Just as resistance can be described as a structure, in turn, media can also embody "a form of resistance that is interesting when pondering the operation of the paradigmatic forces operating within the overall paradigm of resistance and the interrelationship among the components." Abdelal thus shows that resistance media is a conglomeration of different tactics which also legitimises the rhetoric of resistance in concordance with necessary action. From graffiti, to leaflets, sermons, rallies, television, radio and social media, the collective struggle within a particular context is perpetually present and creates a consistency that lends resistance an identity which is both essential and legitimate.

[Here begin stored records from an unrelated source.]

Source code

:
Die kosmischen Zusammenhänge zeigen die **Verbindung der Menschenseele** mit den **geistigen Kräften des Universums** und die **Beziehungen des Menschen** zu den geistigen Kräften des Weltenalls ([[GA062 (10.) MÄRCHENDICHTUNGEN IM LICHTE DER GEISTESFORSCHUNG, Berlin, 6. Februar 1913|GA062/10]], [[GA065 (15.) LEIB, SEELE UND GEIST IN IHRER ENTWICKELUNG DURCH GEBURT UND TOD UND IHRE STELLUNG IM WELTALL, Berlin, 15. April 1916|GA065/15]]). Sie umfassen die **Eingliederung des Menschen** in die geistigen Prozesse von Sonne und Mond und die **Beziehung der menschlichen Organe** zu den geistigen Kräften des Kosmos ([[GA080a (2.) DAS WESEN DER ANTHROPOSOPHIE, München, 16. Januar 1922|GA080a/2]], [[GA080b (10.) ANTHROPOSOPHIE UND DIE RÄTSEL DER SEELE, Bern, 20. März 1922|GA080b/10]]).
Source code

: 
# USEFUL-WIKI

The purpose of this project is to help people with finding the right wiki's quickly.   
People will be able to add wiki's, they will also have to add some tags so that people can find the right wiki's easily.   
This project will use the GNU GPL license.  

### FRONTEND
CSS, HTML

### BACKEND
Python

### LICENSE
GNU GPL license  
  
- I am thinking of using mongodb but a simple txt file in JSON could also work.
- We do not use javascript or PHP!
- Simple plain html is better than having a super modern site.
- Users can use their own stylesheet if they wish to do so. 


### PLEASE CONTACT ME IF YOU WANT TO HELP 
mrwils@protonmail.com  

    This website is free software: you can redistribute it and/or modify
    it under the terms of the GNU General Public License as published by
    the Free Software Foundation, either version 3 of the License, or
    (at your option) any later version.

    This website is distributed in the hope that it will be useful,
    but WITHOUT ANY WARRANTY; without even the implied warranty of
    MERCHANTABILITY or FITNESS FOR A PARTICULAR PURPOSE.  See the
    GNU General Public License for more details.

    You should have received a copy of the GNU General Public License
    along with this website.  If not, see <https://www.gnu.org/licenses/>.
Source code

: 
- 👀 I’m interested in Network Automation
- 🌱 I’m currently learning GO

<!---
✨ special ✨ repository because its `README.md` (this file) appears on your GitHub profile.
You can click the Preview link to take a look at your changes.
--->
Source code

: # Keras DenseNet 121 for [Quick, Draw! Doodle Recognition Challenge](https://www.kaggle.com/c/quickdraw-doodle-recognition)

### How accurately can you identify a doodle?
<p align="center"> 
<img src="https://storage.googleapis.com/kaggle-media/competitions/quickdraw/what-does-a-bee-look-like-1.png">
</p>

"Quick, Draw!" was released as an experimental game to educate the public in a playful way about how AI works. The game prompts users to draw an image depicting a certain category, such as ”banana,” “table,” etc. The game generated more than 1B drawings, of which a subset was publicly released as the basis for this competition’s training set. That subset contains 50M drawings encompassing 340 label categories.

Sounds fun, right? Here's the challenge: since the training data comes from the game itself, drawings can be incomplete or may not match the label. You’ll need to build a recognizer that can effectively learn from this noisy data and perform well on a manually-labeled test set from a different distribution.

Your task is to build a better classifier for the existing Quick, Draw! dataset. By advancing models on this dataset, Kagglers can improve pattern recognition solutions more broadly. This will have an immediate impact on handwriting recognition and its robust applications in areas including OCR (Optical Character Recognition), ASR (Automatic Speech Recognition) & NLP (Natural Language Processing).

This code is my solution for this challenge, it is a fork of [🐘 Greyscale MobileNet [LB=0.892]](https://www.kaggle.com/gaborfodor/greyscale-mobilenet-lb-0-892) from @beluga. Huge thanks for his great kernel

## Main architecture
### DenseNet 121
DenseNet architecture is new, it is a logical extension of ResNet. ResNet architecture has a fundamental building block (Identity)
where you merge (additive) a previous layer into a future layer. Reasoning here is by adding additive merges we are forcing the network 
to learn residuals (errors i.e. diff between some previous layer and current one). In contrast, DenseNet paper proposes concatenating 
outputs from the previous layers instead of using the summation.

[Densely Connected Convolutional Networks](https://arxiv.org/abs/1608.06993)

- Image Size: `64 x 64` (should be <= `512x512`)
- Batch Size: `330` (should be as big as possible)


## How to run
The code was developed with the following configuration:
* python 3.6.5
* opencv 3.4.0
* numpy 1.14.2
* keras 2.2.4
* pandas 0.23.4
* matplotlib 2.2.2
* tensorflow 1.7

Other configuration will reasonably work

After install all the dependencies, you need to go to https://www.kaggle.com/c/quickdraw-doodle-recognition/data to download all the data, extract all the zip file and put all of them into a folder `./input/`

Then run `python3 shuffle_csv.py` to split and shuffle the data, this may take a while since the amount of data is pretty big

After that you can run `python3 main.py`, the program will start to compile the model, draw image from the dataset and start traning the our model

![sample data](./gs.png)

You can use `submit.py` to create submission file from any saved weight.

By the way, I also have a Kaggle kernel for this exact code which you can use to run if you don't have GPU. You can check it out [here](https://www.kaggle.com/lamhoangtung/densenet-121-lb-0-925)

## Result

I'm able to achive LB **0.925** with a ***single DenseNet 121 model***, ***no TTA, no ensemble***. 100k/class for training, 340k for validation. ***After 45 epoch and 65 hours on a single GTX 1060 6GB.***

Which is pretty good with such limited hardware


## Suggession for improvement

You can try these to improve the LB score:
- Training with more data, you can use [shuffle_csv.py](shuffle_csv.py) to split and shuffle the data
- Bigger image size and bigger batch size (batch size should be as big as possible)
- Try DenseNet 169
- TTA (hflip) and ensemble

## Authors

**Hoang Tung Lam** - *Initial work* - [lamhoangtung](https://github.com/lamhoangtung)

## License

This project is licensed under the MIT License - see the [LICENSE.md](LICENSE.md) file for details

Indeed, given that Palestinian resistance is guaranteed by international law, international humanitarian law and the Geneva Conventions, Hamas has managed to provide a comprehensive articulation despite Israeli and international media manipulation of the movement. For Hamas, therefore, resistance media is also a form of counter-psychological warfare. The objectives of resistant media as employed by Hamas are to mobilise public opinion in favour of resistance, and also to disseminate the same to Hamas members, Palestinians, Arabs and Muslims, as well as influence international and Israeli public opinion.
Abdelal also makes an important observation of how Hamas shares characteristics with other resistance movements, yet has shaped its discourse to directly address the Palestinian reality, mainly through use of religious and ideological discourse which is relevant to Palestinian society. Hence the creation of slogans which echo those of other revolutionary movements, yet still harbour a distinct difference.
While strategies and objectives evolved according to political events, it is clear that Hamas' all-encompassing approach is clear to Israel, particularly when it comes to the incorporation of education as a principal component of resistance media. The targeting of Hamas infrastructure, aided by the PA in its refusal to grant media permits in previous years, is easily envisaged, given the level of coordination between the PA and Israel. However, the targeting of educational institutions by Israel is also proof of how Hamas' emphasis on education as preparation for the continuation of resistance is perceived by Israel as a massive threat and brings into play the juxtaposition of Palestinian memory against the fabricated Israeli history.
Throughout its evolution, Hamas has insisted that the land of historic Palestine is the aim of the resistance. In recent years, this message has become diluted, partly also due to the fact that Hamas has had to function as a political entity, albeit one that is internationally ostracised. Its approach to resistance media has therefore also become impacted by the changes which Hamas has had to incorporate.
A thoroughly recommended read, this book is a treasure of detail and analysis. Abdelal's discussion of Hamas and its use of resistance media paves the way for increased understanding of the Palestinian context, contributing to further realisation as to why the international community it so intent on generating alienation when it comes to Palestine. The international community has displaced attention from Palestinians to Hamas as part of its manipulation. By applying skilful analysis and awareness, Abdelal shows how Hamas has managed to counter the hegemonic agenda by focusing attention upon Palestinians.